Assurés attention ! L’assurance tous risques ne couvre pas toujours la garantie conducteur !

Assurés attention ! L’assurance tous risques ne couvre pas toujours la garantie conducteur !

La garantie conducteur est une garantie indispensable pour protéger les victimes d’accident corporel lors d’un accident de la route. Elle permet d’assurer la protection du conducteur même s’il est responsable de l’accident.

Il s’agit d’une garantie optionnelle de l’assurance moto.

La seule assurance obligatoire est l’assurance “responsabilité civile” pour tous les véhicules terrestres à moteur (L211-1 du code des assurances). Cette assurance a pour objet de réparer les dommages matériels et corporels causés aux tiers.

Ainsi, l’assurance de responsabilité civile ne couvre en aucun cas les dommages subis par l’assuré.

Pour que l’assuré soit certain de recevoir une juste indemnisation, il doit recourir à une garantie supplémentaire.

L’assurance de garantie conducteur est proposée en option dans le contrat.

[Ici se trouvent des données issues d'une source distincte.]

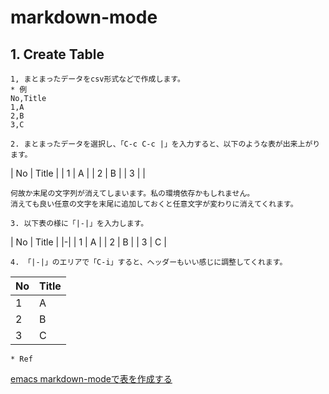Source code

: 
# markdown-mode

## 1. Create Table

    1, まとまったデータをcsv形式などで作成します。  
    * 例  
    No,Title
    1,A
    2,B
    3,C

    2. まとまったデータを選択し、「C-c C-c |」を入力すると、以下のような表が出来上がります。  

| No | Title |
| 1  | A     |
| 2  | B     |
| 3  |       |

    何故か末尾の文字列が消えてしまいます。私の環境依存かもしれません。  
    消えても良い任意の文字を末尾に追加しておくと任意文字が変わりに消えてくれます。  

    3. 以下表の様に「|-|」を入力します。  

| No | Title |
|-|
| 1  | A     |
| 2  | B     |
| 3  | C     |

    4. 「|-|」のエリアで「C-i」すると、ヘッダーもいい感じに調整してくれます。  

| No | Title |
|----|-------|
| 1  | A     |
| 2  | B     |
| 3  | C     |

    * Ref  
[emacs markdown-modeで表を作成する](https://mickey-happygolucky.hatenablog.com/entry/2021/08/25/221924)  


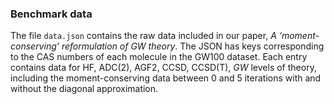 ### Benchmark data

The file `data.json` contains the raw data included in our paper, *A ‘moment-conserving’ reformulation of GW theory*.
The JSON has keys corresponding to the CAS numbers of each molecule in the GW100 dataset.
Each entry contains data for HF, ADC(2), AGF2, CCSD, CCSD(T), *GW* levels of theory, including the moment-conserving data between 0 and 5 iterations with and without the diagonal approximation.
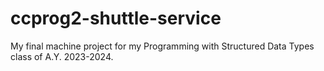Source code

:# ccprog2-shuttle-service
My final machine project for my Programming with Structured Data Types class of A.Y. 2023-2024.
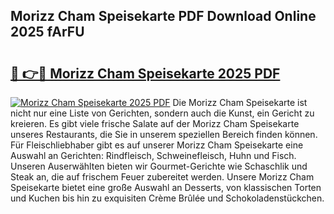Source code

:## Morizz Cham Speisekarte PDF Download Online 2025 fArFU

# <h2><a href="http://gc8ouo.nevu.top/?p=Morizz+Cham+Speisekarte">🔗 👉🔴 Morizz Cham Speisekarte 2025 PDF</a></h2>

[![Morizz Cham Speisekarte 2025 PDF](https://i.imgur.com/dBaPXMq.png)](http://gc8ouo.nevu.top/?p=Morizz+Cham+Speisekarte)
Die Morizz Cham Speisekarte ist nicht nur eine Liste von Gerichten, sondern auch die Kunst, ein Gericht zu kreieren. Es gibt viele frische Salate auf der Morizz Cham Speisekarte unseres Restaurants, die Sie in unserem speziellen Bereich finden können. Für Fleischliebhaber gibt es auf unserer Morizz Cham Speisekarte eine Auswahl an Gerichten: Rindfleisch, Schweinefleisch, Huhn und Fisch. Unseren Auserwählten bieten wir Gourmet-Gerichte wie Schaschlik und Steak an, die auf frischem Feuer zubereitet werden. Unsere Morizz Cham Speisekarte bietet eine große Auswahl an Desserts, von klassischen Torten und Kuchen bis hin zu exquisiten Crème Brûlée und Schokoladenstückchen.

Cependant, lorsque l’assuré souscrit une assurance tous risques, il peut penser que cela inclus nécessairement la garantie conducteur.

C’est le cas pour certaines assurances qui comprennent dans leur formule les dommages corporels du conducteur, qu’il soit responsable ou non.

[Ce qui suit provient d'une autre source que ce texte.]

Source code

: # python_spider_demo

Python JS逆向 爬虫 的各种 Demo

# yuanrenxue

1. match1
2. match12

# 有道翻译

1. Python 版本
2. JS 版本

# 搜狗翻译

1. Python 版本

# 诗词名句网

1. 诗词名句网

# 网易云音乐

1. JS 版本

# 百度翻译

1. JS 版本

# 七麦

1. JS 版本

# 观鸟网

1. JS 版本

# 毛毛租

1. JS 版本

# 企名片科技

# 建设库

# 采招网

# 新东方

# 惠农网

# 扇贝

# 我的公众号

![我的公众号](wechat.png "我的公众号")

Tandis que dans d’autres formules, la garantie conducteur n’est pas incluse.

L’assuré doit donc se montrer particulièrement attentif à la présence ou à l’absence d’une telle garantie.

En ne proposant pas de souscrire une telle garantie, l’assureur manque à ses obligations.

En effet, le droit des assurances et la jurisprudence imposent à l’assureur une obligation d’information et un devoir de conseil.

L’article L112-2 du code des assurance imposent à l’assureur de fournir une fiche d’information sur le prix et les garanties avant la conclusion du contrat.

D’autre part, l’assureur a un devoir de conseil qui l’oblige à orienter le client vers un choix qui va dans le sens de ses intérêts.

On sanctionne devant les juridictions le fait que l’assureur n’a pas fait tout ce qui était en son possible pour aider son client.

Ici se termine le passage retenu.